La routine, je vous comprends, a mauvaise presse. Elle est synonyme d’ennui, de stérilité, de petite mort. On l’évite, on la fuit, on la combat. La nouveauté est le maître mot. La vie est faite de changement et d’innovation. L’école adverse va rechercher en toute chose la pérennité et la permanence, garantes de vérité. Ainsi est écarté tout ce qui est de la vicissitude. Ne doit subsister que l’essentiel, qui se définit en quelque sorte, par l’élimination de ce qui ne l’est pas. Ici, ce qui nous occupe est un peu différent et se démarque de ce dualisme. Il s’agit ni plus ni moins de résilier le temps. Et l’éternité ne connaît pas d’ennui. 

Le roman en trois parties de Laurent Graff est un récit loin du romanesque et de l’anecdotique copie SF dont la forme tente d’accompagner tous les sujets évoqués. Chaque page, chaque sujet, chaque personnage a une place très particulière dans le déroulé méticuleux et soigné de ces histoires.
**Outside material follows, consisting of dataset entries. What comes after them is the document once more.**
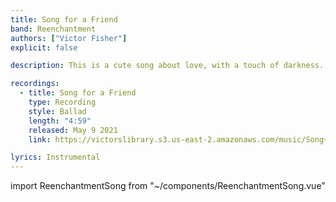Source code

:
 ```yaml
---
title: Song for a Friend
band: Reenchantment
authors: ["Victor Fisher"]
explicit: false

description: This is a cute song about love, with a touch of darkness.

recordings:
  - title: Song for a Friend
    type: Recording
    style: Ballad
    length: "4:59"
    released: May 9 2021
    link: https://victorslibrary.s3.us-east-2.amazonaws.com/music/Song+For+A+Friend/Song+For+A+Friend.mp3

lyrics: Instrumental
---
```


import ReenchantmentSong from "~/components/ReenchantmentSong.vue"

<ReenchantmentSong :songData="$frontmatter" />
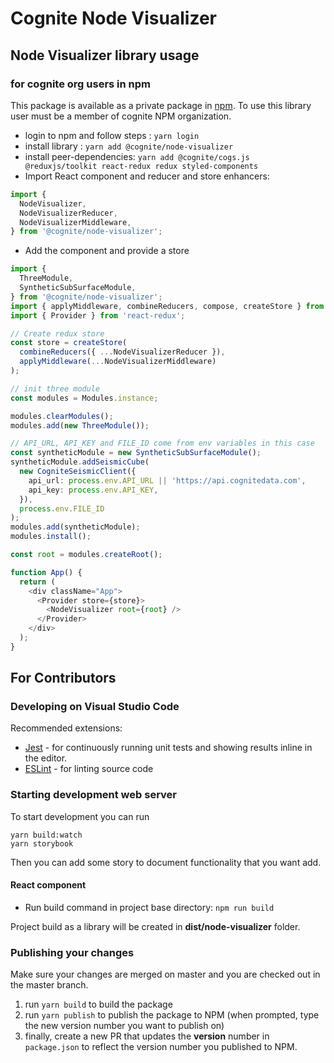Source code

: # Cognite Node Visualizer

## Node Visualizer library usage

### for cognite org users in npm

This package is available as a private package in [npm](https://www.npmjs.com/package/@cognite/node-visualizer).
To use this library user must be a member of cognite NPM organization.

- login to npm and follow steps : `yarn login`
- install library : `yarn add @cognite/node-visualizer`
- install peer-dependencies: `yarn add @cognite/cogs.js @reduxjs/toolkit react-redux redux styled-components`
- Import React component and reducer and store enhancers:

```javascript
import {
  NodeVisualizer,
  NodeVisualizerReducer,
  NodeVisualizerMiddleware,
} from '@cognite/node-visualizer';
```

- Add the component and provide a store

```typescript jsx
import {
  ThreeModule,
  SyntheticSubSurfaceModule,
} from '@cognite/node-visualizer';
import { applyMiddleware, combineReducers, compose, createStore } from 'redux';
import { Provider } from 'react-redux';

// Create redux store
const store = createStore(
  combineReducers({ ...NodeVisualizerReducer }),
  applyMiddleware(...NodeVisualizerMiddleware)
);

// init three module
const modules = Modules.instance;

modules.clearModules();
modules.add(new ThreeModule());

// API_URL, API_KEY and FILE_ID come from env variables in this case
const syntheticModule = new SyntheticSubSurfaceModule();
syntheticModule.addSeismicCube(
  new CogniteSeismicClient({
    api_url: process.env.API_URL || 'https://api.cognitedata.com',
    api_key: process.env.API_KEY,
  }),
  process.env.FILE_ID
);
modules.add(syntheticModule);
modules.install();

const root = modules.createRoot();

function App() {
  return (
    <div className="App">
      <Provider store={store}>
        <NodeVisualizer root={root} />
      </Provider>
    </div>
  );
}
```

## For Contributors

### Developing on Visual Studio Code

Recommended extensions:

- [Jest](https://marketplace.visualstudio.com/items?itemName=Orta.vscode-jest) - for continuously running unit tests and showing results inline in the editor.
- [ESLint](https://marketplace.visualstudio.com/items?itemName=dbaeumer.vscode-eslint) - for linting source code

### Starting development web server

To start development you can run

```
yarn build:watch
yarn storybook
```

Then you can add some story to document functionality that you want add.

#### React component

- Run build command in project base directory: `npm run build`

Project build as a library will be created in **dist/node-visualizer** folder.

### Publishing your changes

Make sure your changes are merged on master and you are checked out in the master branch.

1. run `yarn build` to build the package
2. run `yarn publish` to publish the package to NPM (when prompted, type the new version number you want to publish on)
3. finally, create a new PR that updates the **version** number in `package.json` to reflect the version number you published to NPM.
La partie la plus longue qui a donné son titre au roman est amenée par un premier texte qui pourrait faire penser à Minority Report par son sujet mais s’en éloigne rapidement. Laurent Graff a un vrai talent d’évocation. C’est grâce à cela qu’il nous plonge dans un monde de pensées, de logique. Il ne s’agit de dépeindre une société codifié mais un état d’esprit global sans user des fioritures du genre. On peut regretter l’absence d’éléments concrets, plus dramatiques, des prises évidentes pour que le lecteur s’accroche. Mais la sécheresse captivante de ces descriptions retient l’attention du lecteur. Le deuxième texte développe encore plus les qualités de ce qui le précède. C’est une lenteur enivrante qui évoque tout un basculement philosophique. L’auteur s’attaque directement aux grands thèmes actuels (l’accélération, l’arrivisme, le temps, la course, l’angoisse…). C’est un texte fin et précis contenant autant des rires que des larmes. Il y a une sorte d’exploit dans la vie de ce monsieur Sisik qui replace l’homme au coeur de tout, dépassant toutes les frontières, réalisant un exploit fantasmé. L’émotion de la fin du texte est alors au centre du troisième texte, plus ancrée dans l’ambiance de science-fiction. J’y ai vu une dénonciation de la récupération de l’exploit et de l’homme par son ensemble. Encore un basculement, encore une dérive. Ce roman décrit une longue descente inéluctable où l’Homme brille et les hommes déçoivent.

Ce roman est publié par Le Dilettante au prix de 15€.